(EXERCISE)
Give the data again exactly, stopping after the "- Teised olulised" line.

--- START ---

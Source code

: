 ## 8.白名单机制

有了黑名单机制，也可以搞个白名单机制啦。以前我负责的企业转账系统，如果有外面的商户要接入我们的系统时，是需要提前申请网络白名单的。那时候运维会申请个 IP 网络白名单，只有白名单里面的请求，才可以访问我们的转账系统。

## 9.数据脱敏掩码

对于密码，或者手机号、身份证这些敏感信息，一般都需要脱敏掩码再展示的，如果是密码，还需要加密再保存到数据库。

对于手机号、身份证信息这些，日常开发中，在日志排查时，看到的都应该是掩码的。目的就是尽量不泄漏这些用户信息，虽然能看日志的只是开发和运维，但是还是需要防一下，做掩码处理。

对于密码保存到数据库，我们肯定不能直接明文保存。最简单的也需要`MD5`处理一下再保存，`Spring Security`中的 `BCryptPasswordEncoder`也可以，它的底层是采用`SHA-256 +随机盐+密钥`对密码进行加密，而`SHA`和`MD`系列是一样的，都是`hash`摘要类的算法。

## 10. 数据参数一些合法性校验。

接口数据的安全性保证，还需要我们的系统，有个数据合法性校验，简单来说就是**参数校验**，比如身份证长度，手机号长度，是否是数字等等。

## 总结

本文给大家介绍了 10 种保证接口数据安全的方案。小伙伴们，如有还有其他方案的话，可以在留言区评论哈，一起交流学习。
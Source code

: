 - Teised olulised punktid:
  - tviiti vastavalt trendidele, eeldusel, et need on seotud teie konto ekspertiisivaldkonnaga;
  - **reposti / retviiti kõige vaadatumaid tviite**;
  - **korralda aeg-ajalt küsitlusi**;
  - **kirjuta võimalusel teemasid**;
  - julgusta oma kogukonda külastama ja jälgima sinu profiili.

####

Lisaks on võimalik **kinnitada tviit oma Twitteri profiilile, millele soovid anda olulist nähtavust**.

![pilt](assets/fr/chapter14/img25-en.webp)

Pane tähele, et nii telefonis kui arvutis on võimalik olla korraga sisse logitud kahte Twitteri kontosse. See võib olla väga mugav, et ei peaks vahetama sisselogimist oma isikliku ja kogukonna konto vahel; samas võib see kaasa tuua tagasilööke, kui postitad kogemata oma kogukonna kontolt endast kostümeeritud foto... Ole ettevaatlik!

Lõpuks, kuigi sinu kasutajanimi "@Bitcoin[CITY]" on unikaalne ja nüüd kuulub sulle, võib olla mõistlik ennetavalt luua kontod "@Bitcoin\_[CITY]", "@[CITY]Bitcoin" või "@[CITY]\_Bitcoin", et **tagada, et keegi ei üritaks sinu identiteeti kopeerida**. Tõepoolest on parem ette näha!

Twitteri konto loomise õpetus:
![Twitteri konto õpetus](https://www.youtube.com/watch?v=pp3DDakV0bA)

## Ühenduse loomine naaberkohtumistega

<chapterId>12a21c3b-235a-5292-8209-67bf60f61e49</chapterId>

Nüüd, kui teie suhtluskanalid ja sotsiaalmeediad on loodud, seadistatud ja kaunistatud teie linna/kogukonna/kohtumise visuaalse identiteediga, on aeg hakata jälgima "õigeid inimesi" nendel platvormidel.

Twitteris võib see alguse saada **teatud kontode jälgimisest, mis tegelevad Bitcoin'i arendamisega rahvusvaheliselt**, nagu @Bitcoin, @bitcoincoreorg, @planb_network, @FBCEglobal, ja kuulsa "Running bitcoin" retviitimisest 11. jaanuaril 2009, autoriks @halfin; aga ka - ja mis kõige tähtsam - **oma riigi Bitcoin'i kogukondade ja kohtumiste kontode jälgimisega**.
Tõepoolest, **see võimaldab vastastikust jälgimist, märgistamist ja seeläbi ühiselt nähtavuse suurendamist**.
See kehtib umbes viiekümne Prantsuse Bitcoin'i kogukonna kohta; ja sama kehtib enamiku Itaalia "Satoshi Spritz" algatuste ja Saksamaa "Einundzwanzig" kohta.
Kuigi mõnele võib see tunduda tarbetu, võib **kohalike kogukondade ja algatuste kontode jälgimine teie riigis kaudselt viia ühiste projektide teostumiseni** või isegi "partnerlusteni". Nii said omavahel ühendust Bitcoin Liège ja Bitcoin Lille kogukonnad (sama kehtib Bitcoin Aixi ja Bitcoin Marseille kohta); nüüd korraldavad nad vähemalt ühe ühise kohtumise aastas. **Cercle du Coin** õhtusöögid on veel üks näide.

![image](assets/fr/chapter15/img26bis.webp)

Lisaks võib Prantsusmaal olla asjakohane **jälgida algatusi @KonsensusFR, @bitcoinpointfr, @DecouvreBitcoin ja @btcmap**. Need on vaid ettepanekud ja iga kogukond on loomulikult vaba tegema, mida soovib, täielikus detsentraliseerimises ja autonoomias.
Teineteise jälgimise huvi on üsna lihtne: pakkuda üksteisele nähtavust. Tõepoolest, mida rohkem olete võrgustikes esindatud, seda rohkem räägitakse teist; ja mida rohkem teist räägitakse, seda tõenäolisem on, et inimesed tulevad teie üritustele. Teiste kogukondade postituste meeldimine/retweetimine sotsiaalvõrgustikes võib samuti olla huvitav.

--- END ---

(OUTPUT)
Source code

: ## 8.白名单机制

有了黑名单机制，也可以搞个白名单机制啦。以前我负责的企业转账系统，如果有外面的商户要接入我们的系统时，是需要提前申请网络白名单的。那时候运维会申请个 IP 网络白名单，只有白名单里面的请求，才可以访问我们的转账系统。

## 9.数据脱敏掩码

对于密码，或者手机号、身份证这些敏感信息，一般都需要脱敏掩码再展示的，如果是密码，还需要加密再保存到数据库。

对于手机号、身份证信息这些，日常开发中，在日志排查时，看到的都应该是掩码的。目的就是尽量不泄漏这些用户信息，虽然能看日志的只是开发和运维，但是还是需要防一下，做掩码处理。

对于密码保存到数据库，我们肯定不能直接明文保存。最简单的也需要`MD5`处理一下再保存，`Spring Security`中的 `BCryptPasswordEncoder`也可以，它的底层是采用`SHA-256 +随机盐+密钥`对密码进行加密，而`SHA`和`MD`系列是一样的，都是`hash`摘要类的算法。

## 10. 数据参数一些合法性校验。

接口数据的安全性保证，还需要我们的系统，有个数据合法性校验，简单来说就是**参数校验**，比如身份证长度，手机号长度，是否是数字等等。

## 总结

本文给大家介绍了 10 种保证接口数据安全的方案。小伙伴们，如有还有其他方案的话，可以在留言区评论哈，一起交流学习。
Source code

: - Teised olulised punktid:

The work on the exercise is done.